Le 6 avril 1994, l’avion du Président Rwandais, Juvénal Habyarimana, est abattu par « un mystérieux tir de missiles ». En quelques heures « les extrémistes hutus s’emparent du pouvoir » et accusent l’opposition armée du FPR d’être les auteurs du tir de missile. Ils assassinent toute l’élite Tutsis et déclenchent le génocide en appelant la population Hutue aux meurtres. C’est le début d’un énorme génocide qui va durer 100 jours. Les massacres feront près d’un million de morts. La folie barbare, meurtrière et sanguinaire s’est abattue sur tout un pays, tout un peuple. Les fleuves et rivières voient leurs eaux viciées et devenir des marées de sang humain. Les cadavres encore chauds couvrent les chemins, les collines et les vallées dans tout le pays. Les autorités et les radios locales, comme la radio des Mille Collines, deviennent des exutoires de haine, où les appels aux meurtres sont diffusés sans discontinuer.
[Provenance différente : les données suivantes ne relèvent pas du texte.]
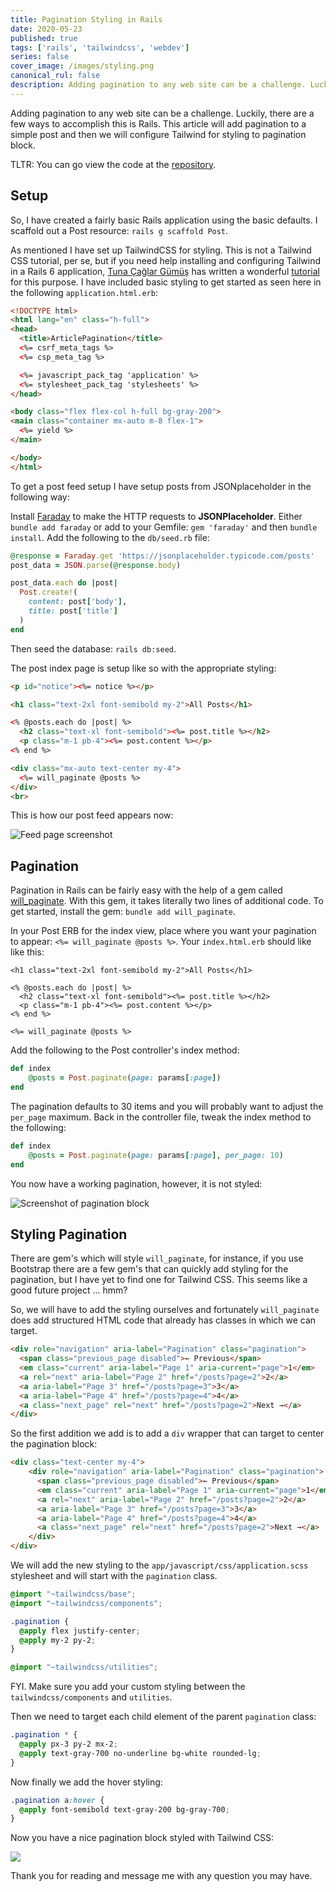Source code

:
 ```yaml
---
title: Pagination Styling in Rails
date: 2020-05-23
published: true
tags: ['rails', 'tailwindcss', 'webdev']
series: false
cover_image: /images/styling.png
canonical_rul: false
description: Adding pagination to any web site can be a challenge. Luckily, there are a few ways to accomplish this is Rails. This article will add pagination to a simple post and then we will configure Tailwind for styling to pagination block.
---
```

Adding pagination to any web site can be a challenge. Luckily, there are a few ways to accomplish this is Rails. This article will add pagination to a simple post and then we will configure Tailwind for styling to pagination block.

TLTR: You can go view the code at the [repository](https://github.com/eclectic-coding/article-pagination-tailwindcss).

## Setup

So, I have created a fairly basic Rails application using the basic defaults. I scaffold out a Post resource: `rails g scaffold Post`.

As mentioned I have set up TailwindCSS for styling. This is not a Tailwind CSS tutorial, per se, but if you need help installing and configuring Tailwind in a Rails 6 application, [Tuna Çağlar Gümüş](https://dev.to/tcgumus) has written a wonderful [tutorial](https://dev.to/tcgumus/how-to-install-tailwind-css-on-rails-6-0-2h3f) for this purpose. I have included basic styling to get started as seen here in the following `application.html.erb`:

```html
<!DOCTYPE html>
<html lang="en" class="h-full">
<head>
  <title>ArticlePagination</title>
  <%= csrf_meta_tags %>
  <%= csp_meta_tag %>

  <%= javascript_pack_tag 'application' %>
  <%= stylesheet_pack_tag 'stylesheets' %>
</head>

<body class="flex flex-col h-full bg-gray-200">
<main class="container mx-auto m-8 flex-1">
  <%= yield %>
</main>

</body>
</html>
```

To get a post feed setup I have setup posts from JSONplaceholder in the following way:

Install [Faraday](https://github.com/lostisland/faraday) to make the HTTP requests to **JSONPlaceholder**. Either `bundle add faraday` or add to your Gemfile: `gem 'faraday'` and then `bundle install`. Add the following to the `db/seed.rb` file:

```ruby
@response = Faraday.get 'https://jsonplaceholder.typicode.com/posts'
post_data = JSON.parse(@response.body)

post_data.each do |post|
  Post.create!(
    content: post['body'],
    title: post['title']
  )
end
```
Then seed the database: `rails db:seed`.

The post index page is setup like so with the appropriate styling:

```html
<p id="notice"><%= notice %></p>

<h1 class="text-2xl font-semibold my-2">All Posts</h1>

<% @posts.each do |post| %>
  <h2 class="text-xl font-semibold"><%= post.title %></h2>
  <p class="m-1 pb-4"><%= post.content %></p>
<% end %>

<div class="mx-auto text-center my-4">
  <%= will_paginate @posts %>
</div>
<br>
```
This is how our post feed appears now:

![Feed page screenshot](./images/pagination-feed.png)

## Pagination

Pagination in Rails can be fairly easy with the help of a gem called [will_paginate](). With this gem, it takes literally two lines of additional code. To get started, install the gem: `bundle add will_paginate`.

In your Post ERB for the index view, place where you want your pagination to appear: `<%= will_paginate @posts %>`. Your `index.html.erb` should like like this:

```erb
<h1 class="text-2xl font-semibold my-2">All Posts</h1>

<% @posts.each do |post| %>
  <h2 class="text-xl font-semibold"><%= post.title %></h2>
  <p class="m-1 pb-4"><%= post.content %></p>
<% end %>

<%= will_paginate @posts %>

```

Add the following to the Post controller's index method:

```ruby
def index
    @posts = Post.paginate(page: params[:page])
end
```

The pagination defaults to 30 items and you will probably want to adjust the `per_page` maximum. Back in the controller file, tweak the index method to the following:

```ruby
def index
    @posts = Post.paginate(page: params[:page], per_page: 10)
end
```
You now have a working pagination, however, it is not styled:

![Screenshot of pagination block](./images/pagination-block.png)

## Styling Pagination

There are gem's which will style `will_paginate`, for instance, if you use Bootstrap there are a few gem's that can quickly add styling for the pagination, but I have yet to find one for Tailwind CSS. This seems like a good future project ... hmm?

So, we will have to add the styling ourselves and fortunately `will_paginate` does add structured HTML code that already has classes in which we can target.

```html
<div role="navigation" aria-label="Pagination" class="pagination">
  <span class="previous_page disabled">← Previous</span> 
  <em class="current" aria-label="Page 1" aria-current="page">1</em> 
  <a rel="next" aria-label="Page 2" href="/posts?page=2">2</a> 
  <a aria-label="Page 3" href="/posts?page=3">3</a> 
  <a aria-label="Page 4" href="/posts?page=4">4</a> 
  <a class="next_page" rel="next" href="/posts?page=2">Next →</a>
</div>
```

So the first addition we add is to add a `div` wrapper that can target to center the pagination block:
```html
<div class="text-center my-4">
    <div role="navigation" aria-label="Pagination" class="pagination">
      <span class="previous_page disabled">← Previous</span> 
      <em class="current" aria-label="Page 1" aria-current="page">1</em> 
      <a rel="next" aria-label="Page 2" href="/posts?page=2">2</a> 
      <a aria-label="Page 3" href="/posts?page=3">3</a> 
      <a aria-label="Page 4" href="/posts?page=4">4</a> 
      <a class="next_page" rel="next" href="/posts?page=2">Next →</a>
    </div>
</div>
```

We will add the new styling to the `app/javascript/css/application.scss` stylesheet and will start with the `pagination` class.

```scss
@import "~tailwindcss/base";
@import "~tailwindcss/components";

.pagination {
  @apply flex justify-center;
  @apply my-2 py-2;
}

@import "~tailwindcss/utilities"; 
```
FYI. Make sure you add your custom styling between the `tailwindcss/components` and `utilities`.

Then we need to target each child element of the parent `pagination` class:

```scss
.pagination * {
  @apply px-3 py-2 mx-2;
  @apply text-gray-700 no-underline bg-white rounded-lg;
}
```
Now finally we add the hover styling:
```scss
.pagination a:hover {
  @apply font-semibold text-gray-200 bg-gray-700;
}
```

Now you have a nice pagination block styled with Tailwind CSS:

![](./images/pagination-styled.png)

Thank you for reading and message me with any question you may have.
Les autorités religieuses, à majorité chrétienne, se taisent et se terrent dans un mutisme des plus effroyable. Dans les Eglises et les écoles, les Tutsis, qui espéraient y trouver refuge, sont brûlés vifs. Une odeur pestilentielle monte vers le ciel. Les survivants sont pourchassés. La prophétie de Notre-Dame des 7 Douleurs prend fin le 17 juillet 1994. 12 ans auparavant les enfants avaient vu tout cette abomination. C’est l’enfer sur terre.

Daniel-Ange sur la crête

En 2021, à 9000 kms de là, en France, le père Daniel-Ange a pris l’habitude de passer quelques mois d’écriture et de solitude dans les monts Voirons, non loin de la Suisse, dans son ermitage perché à 2000 m d’altitude. Il connaît bien le Rwanda, les apparitions, Alphonsine, la survivante, et, l’atrocité du génocide. Entre 1958 et 1971, il vit dans le pays aux mille collines. Il s’y rend en bateau, depuis Marseille, jusqu’à Mombassa, au Kenya, puis, il fait du stop en tenue monastique. Et, ça marche ! A la frontière, il tombe littéralement amoureux de ce pays.
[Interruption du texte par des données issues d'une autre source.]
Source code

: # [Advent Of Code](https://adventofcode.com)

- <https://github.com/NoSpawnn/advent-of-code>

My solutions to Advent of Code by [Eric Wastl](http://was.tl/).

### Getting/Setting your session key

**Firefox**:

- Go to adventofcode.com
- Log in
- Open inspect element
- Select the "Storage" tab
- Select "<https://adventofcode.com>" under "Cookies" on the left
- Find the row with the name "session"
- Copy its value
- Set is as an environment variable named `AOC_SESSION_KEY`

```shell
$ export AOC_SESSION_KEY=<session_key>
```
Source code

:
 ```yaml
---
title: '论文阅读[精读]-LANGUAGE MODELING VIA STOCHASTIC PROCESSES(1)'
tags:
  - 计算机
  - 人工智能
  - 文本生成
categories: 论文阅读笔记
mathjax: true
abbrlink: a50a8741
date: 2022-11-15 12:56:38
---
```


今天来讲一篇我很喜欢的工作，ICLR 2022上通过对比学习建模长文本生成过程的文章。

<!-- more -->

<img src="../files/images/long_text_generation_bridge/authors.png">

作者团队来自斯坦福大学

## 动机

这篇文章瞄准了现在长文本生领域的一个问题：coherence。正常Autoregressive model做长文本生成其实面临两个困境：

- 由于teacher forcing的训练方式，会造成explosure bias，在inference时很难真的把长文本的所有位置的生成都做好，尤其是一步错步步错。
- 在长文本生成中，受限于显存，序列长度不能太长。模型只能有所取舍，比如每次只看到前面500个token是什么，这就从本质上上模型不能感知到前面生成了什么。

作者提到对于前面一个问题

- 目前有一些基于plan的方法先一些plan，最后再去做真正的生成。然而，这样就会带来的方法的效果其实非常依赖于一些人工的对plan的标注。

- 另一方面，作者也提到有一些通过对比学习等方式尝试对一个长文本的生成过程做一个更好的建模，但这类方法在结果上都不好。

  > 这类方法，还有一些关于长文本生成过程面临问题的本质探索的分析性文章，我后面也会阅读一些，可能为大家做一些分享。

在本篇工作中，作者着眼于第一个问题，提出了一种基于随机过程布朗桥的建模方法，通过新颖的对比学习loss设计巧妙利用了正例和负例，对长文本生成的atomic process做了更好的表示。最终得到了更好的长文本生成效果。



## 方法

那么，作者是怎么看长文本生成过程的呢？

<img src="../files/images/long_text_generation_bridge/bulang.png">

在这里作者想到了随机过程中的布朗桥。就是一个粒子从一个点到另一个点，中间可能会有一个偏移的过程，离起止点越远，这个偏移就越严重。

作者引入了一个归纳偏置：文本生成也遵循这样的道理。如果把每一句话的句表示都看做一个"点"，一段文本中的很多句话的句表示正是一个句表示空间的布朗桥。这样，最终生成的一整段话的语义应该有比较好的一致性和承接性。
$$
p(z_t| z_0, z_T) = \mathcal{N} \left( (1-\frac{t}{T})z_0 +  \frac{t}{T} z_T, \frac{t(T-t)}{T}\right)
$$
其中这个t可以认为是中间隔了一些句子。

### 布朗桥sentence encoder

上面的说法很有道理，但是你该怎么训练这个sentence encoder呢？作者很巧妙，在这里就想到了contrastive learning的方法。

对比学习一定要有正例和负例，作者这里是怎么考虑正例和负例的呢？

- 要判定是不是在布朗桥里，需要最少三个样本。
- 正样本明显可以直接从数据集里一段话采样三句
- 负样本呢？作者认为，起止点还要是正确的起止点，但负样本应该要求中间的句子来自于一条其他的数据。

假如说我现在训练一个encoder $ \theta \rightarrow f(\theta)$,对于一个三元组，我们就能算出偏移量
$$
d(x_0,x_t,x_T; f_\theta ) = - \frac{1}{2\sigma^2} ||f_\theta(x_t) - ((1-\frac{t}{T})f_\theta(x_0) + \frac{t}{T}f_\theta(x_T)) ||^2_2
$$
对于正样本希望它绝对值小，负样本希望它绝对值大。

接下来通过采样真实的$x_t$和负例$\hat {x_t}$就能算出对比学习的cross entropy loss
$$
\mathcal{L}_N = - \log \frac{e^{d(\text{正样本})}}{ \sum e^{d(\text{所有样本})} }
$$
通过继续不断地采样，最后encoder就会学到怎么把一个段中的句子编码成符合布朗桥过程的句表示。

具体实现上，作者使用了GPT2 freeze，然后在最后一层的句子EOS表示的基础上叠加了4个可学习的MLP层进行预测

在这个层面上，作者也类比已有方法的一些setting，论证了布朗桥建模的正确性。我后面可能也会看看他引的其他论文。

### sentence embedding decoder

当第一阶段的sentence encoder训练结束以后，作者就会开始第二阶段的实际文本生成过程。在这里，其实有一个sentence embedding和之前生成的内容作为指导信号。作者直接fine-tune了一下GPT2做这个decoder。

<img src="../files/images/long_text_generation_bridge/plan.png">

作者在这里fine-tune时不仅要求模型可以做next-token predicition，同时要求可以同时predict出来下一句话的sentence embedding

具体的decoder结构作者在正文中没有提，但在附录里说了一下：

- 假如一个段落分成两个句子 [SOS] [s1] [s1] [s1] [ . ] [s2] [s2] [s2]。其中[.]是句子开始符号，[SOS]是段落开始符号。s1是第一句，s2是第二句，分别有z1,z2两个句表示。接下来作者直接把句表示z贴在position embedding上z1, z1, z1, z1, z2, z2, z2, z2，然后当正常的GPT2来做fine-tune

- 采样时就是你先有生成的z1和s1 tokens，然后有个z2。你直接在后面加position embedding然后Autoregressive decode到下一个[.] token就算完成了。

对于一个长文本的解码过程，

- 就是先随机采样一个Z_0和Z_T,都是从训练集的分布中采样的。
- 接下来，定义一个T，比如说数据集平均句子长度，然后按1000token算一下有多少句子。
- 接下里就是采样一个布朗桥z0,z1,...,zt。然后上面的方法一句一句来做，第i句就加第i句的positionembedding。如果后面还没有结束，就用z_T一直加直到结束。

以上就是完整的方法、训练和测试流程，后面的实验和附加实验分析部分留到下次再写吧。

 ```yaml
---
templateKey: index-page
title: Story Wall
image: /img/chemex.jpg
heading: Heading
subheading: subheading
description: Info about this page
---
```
« J’ai eu un coup de foudre pour ce pays, pour cette nation. J’ai vécu sur la crète du Congo-Nil, là où sont toutes les sources qui se déversent, au nord, jusque dans la Méditerranée, après une course de 6000 kms, celle du Nil. Et, à l’est, le fleuve Congo, après une course de 4 000 kms se déverse dans l’Atlantique. Avec une douzaine de frères, nous avons fondé la fraternité de la Vierge des Pauvres. »

Ils vivent dans une certaine pauvreté, la vie monastique. Entre prières et travail, entre ‶ ora et labora ″, ils confectionnent des petits meubles artisanaux en bois, pour se procurer leur pain quotidien. Daniel-Ange parle avec émotion du « peuple extraordinaire du Rwanda, d’une grande culture et d’une grande finesse. Il a une des langues les plus riches du monde. La moitié de sa population est chrétienne. » Sur place, il mettra 6 mois pour apprendre cette fameuse langue, qui chante et semble bondir de colline en colline. Il s’en souvient encore, et, prononce ces quelques mots en rwandais : « Le cœur d’amour, le cœur de lumière ». Après la crête du Congo-Nil où l’évêque local lui demande d’organiser le premier pèlerinage marial dédié à Notre-Dame de Banneux, il part vivre 6 ans sur une île du lac Kivu, qui sert de frontière naturelle avec le Congo. Le lac est une véritable mer intérieure, grand comme 5 fois le lac Léman. Au milieu des vaches et des hautes herbes, il y fonde une nouvelle fraternité monastique.

Le gouffre

En 1971, il rentre, définitivement, en Europe. Après le génocide de 1994, il y est retourné plusieurs fois pour recueillir des témoignages sur les actes héroïques de celles et ceux qui ont survécu. En 1984, il avait, déjà, participé à la Commission d’Enquête théologique sur les apparitions mariales de Kibeho. En 2019, sort son livre : Rwanda, au fond de l’enfer le ciel ouvert, où il a recueilli 300 témoignages de (sur)vivants.

Il n’hésite pas à reparler du gouffre dont témoignaient Alphonsine et Nathalie. La Vierge Marie demande à cette-dernière, le 6 juillet 1982 :

« Tu dois contribuer au salut de beaucoup d’hommes tombés dans le gouffre. Je te charge de les retirer de là en collaborant avec moi. »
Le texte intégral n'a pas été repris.